In a recent paper published by the C. D. Howe Institute, Benjamin Dachis recommends financing water/sewer infrastructure through usage fees rather than up-front development charges.
First, change upfront development charges on developers into per-usage fees to be paid by the ultimate homebuyer. Those buyers already end up paying higher costs due to these upfront charges to developers. Lower upfront charges will lower housing costs. This is most workable for water and wastewater charges. These are usually the largest single upfront charge that developers face. Charging the full cost of water-related capital and operations in a per-usage fee on services will also lead to less water wastage.
Andrew Sancton notes in a September 2021 report that by charging new homeowners up front, rather than issuing municipal bonds and paying them off from property tax revenue, we’re replacing public borrowing with riskier, higher-interest mortgage borrowing. What would be the impact on property tax of funding infrastructure through municipal bonds? An example from Ontario:
We have already seen that the highest development charges in Canada are in the suburbs around Toronto, with Halton Region having the highest charges of all [about $90,000 for a new single-detached house]. Combining development charge revenues from the Regional Municipality of Halton and its four constituent lower-tier municipalities in 2018 (Ontario, 2021), we find that the total amount raised was $258 million (excluding development charges from school boards, which, in 2020, added about $8,000 in charges for each new single-family house [Oakville, 2020b]). Total property tax revenue was $896 million (Ontario, 2021). If the $258 million were financed at 2.5 per cent over 20 years, the annual amortization payment would be $16.4 million, which translates into an average property tax increase of 1.8 per cent across the Region.
Finally, I understand that Metro Vancouver is already planning to reduce or waive DCCs for below-market rental housing.

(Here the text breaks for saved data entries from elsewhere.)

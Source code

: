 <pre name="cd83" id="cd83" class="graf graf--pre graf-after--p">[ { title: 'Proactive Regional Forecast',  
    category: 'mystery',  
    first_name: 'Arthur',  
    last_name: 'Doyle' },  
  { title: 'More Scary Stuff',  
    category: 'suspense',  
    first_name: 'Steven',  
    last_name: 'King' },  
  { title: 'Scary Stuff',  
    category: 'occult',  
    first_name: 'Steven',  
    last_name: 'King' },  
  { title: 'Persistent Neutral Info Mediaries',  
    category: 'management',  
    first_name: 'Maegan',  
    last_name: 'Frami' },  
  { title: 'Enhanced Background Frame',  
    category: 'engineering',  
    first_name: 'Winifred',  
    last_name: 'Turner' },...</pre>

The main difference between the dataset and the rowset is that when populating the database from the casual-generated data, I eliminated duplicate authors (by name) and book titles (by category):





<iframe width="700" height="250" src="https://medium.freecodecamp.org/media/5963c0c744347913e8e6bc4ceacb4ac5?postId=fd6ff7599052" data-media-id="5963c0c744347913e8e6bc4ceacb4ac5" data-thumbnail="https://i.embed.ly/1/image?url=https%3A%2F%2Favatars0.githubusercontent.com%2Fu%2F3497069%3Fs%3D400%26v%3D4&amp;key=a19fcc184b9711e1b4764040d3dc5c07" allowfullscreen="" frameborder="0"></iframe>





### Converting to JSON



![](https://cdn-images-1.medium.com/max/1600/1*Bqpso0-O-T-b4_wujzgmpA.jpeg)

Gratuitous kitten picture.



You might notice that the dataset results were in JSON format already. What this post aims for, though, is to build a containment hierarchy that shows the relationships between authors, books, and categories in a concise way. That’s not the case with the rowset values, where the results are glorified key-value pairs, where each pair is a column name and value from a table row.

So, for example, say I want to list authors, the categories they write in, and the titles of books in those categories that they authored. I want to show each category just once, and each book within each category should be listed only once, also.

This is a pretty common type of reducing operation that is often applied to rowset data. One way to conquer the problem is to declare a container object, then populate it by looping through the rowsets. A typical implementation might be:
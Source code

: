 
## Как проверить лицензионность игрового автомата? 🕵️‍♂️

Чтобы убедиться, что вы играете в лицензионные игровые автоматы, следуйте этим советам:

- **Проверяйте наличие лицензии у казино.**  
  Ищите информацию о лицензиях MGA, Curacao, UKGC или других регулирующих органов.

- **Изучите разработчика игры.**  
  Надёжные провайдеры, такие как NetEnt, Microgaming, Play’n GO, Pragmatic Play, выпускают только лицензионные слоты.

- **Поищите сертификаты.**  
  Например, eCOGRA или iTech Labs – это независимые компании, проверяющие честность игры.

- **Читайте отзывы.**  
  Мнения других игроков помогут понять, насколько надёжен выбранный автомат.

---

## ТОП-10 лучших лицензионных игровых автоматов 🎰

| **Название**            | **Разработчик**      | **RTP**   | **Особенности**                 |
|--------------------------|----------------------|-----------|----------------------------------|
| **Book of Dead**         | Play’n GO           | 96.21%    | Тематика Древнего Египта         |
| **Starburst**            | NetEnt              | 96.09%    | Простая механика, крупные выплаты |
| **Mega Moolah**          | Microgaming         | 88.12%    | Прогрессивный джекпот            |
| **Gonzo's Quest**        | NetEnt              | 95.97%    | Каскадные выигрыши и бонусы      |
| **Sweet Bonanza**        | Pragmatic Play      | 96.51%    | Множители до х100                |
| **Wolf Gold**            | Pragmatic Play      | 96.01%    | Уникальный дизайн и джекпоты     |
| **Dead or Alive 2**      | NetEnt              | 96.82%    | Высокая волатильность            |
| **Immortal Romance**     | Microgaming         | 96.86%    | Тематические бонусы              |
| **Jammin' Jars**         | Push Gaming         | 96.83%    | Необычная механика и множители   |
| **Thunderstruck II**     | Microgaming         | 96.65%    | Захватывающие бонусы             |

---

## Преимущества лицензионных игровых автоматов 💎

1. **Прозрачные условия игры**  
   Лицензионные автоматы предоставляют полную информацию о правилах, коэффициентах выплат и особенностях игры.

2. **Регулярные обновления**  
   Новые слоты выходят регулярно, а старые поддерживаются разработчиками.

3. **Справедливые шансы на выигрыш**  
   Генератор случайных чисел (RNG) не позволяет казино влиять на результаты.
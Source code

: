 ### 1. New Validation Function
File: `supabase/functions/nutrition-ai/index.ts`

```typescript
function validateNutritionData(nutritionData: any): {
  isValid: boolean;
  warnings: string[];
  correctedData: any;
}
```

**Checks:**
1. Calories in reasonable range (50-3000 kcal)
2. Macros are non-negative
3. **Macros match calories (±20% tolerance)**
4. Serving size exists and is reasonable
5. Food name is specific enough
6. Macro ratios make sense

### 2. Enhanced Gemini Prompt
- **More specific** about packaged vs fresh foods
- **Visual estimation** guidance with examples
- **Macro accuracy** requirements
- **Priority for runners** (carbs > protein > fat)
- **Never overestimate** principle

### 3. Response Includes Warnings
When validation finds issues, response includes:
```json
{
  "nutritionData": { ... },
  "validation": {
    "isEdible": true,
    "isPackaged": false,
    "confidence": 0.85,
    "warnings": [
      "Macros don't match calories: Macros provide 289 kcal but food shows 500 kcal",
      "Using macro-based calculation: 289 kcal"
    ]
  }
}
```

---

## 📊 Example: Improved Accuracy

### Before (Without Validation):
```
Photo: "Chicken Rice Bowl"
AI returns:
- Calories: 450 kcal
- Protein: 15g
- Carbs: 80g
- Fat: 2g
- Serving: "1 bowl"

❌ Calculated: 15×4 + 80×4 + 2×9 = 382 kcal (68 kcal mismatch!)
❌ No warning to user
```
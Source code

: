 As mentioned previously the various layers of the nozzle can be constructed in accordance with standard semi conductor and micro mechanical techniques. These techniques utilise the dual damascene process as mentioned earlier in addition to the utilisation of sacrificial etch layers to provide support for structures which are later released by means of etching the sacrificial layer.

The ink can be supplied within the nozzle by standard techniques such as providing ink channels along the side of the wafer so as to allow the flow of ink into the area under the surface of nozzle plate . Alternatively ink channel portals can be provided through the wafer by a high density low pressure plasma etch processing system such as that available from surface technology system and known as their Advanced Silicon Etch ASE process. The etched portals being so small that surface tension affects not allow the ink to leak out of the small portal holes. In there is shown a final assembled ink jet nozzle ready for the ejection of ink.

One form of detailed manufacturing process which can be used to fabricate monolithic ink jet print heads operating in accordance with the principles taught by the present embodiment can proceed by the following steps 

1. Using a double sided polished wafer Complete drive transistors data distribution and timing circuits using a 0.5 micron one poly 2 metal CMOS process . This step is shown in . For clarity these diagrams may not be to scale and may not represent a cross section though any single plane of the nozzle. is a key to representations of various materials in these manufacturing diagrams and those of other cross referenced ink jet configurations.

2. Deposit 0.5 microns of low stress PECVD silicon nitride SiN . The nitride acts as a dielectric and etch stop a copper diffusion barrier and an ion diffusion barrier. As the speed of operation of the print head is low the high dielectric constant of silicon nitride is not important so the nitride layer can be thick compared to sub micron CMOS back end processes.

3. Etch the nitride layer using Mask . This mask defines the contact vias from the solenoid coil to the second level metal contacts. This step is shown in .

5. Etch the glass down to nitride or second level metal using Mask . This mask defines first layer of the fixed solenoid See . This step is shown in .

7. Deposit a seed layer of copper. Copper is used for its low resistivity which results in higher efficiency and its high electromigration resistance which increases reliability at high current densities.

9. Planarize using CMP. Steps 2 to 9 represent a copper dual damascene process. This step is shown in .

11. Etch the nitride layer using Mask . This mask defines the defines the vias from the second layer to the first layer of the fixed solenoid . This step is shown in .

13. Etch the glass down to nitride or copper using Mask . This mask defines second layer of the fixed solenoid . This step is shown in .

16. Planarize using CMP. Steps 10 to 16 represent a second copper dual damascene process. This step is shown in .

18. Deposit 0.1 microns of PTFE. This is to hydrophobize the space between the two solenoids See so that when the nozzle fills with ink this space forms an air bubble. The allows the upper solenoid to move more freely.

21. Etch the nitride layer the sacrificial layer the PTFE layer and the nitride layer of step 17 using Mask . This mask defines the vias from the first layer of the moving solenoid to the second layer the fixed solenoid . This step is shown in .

But in the wake of Covid and the giant surge in remote work (increasing demand for residential space), we need a lot more market housing, not just below-market housing. According to CMHC, BC needs to build one million additional homes over the next 10 years, about 2.5X the business-as-usual rate, in order to return to 2003-2004 levels of affordability. In the heyday of public housing in Canada, in the late 1970s and early 1980s, the average number of publicly funded units built across the entire country was only 16,000 per year. We face a generational challenge of an entirely different scale.
Previous posts
Metro Van CAO: “The DCCs will not change housing prices”
Jerry Dobrovolny explains his reasoning (starts around 40:00). His argument only works when there’s enough land lift remaining that projects can simply lower the price they pay to landowners (so that landowners are paying for the DCC increases). When there isn’t, projects have to wait for housing prices and rents to rise.
The DCCs will not change housing prices. And I know that may be controversial for some, but I will say that unequivocally to you all now. The DCCs will not change housing prices.
A house will sell for the market price. It will be the market price, regardless, period. It changes all the calculations below the market price, but nobody sells a house for something substantially different than market price.
In my conversations with UDI and the development industry, their biggest issue is time to absorb and react to the changes. Because what actually happens over time is, the land price changes. The cost of building a house or a unit is fixed, by a whole bunch of different commodity prices. The profit amount is set by a bunch of different expectations. The biggest variable in the whole equation is the land value. And the land value takes time to change, because somebody's bought it for a certain amount, and it doesn't change overnight. And so that's why the development industry really likes to see a progression and warning, because that allows the land value to adjust, based on what the costs are.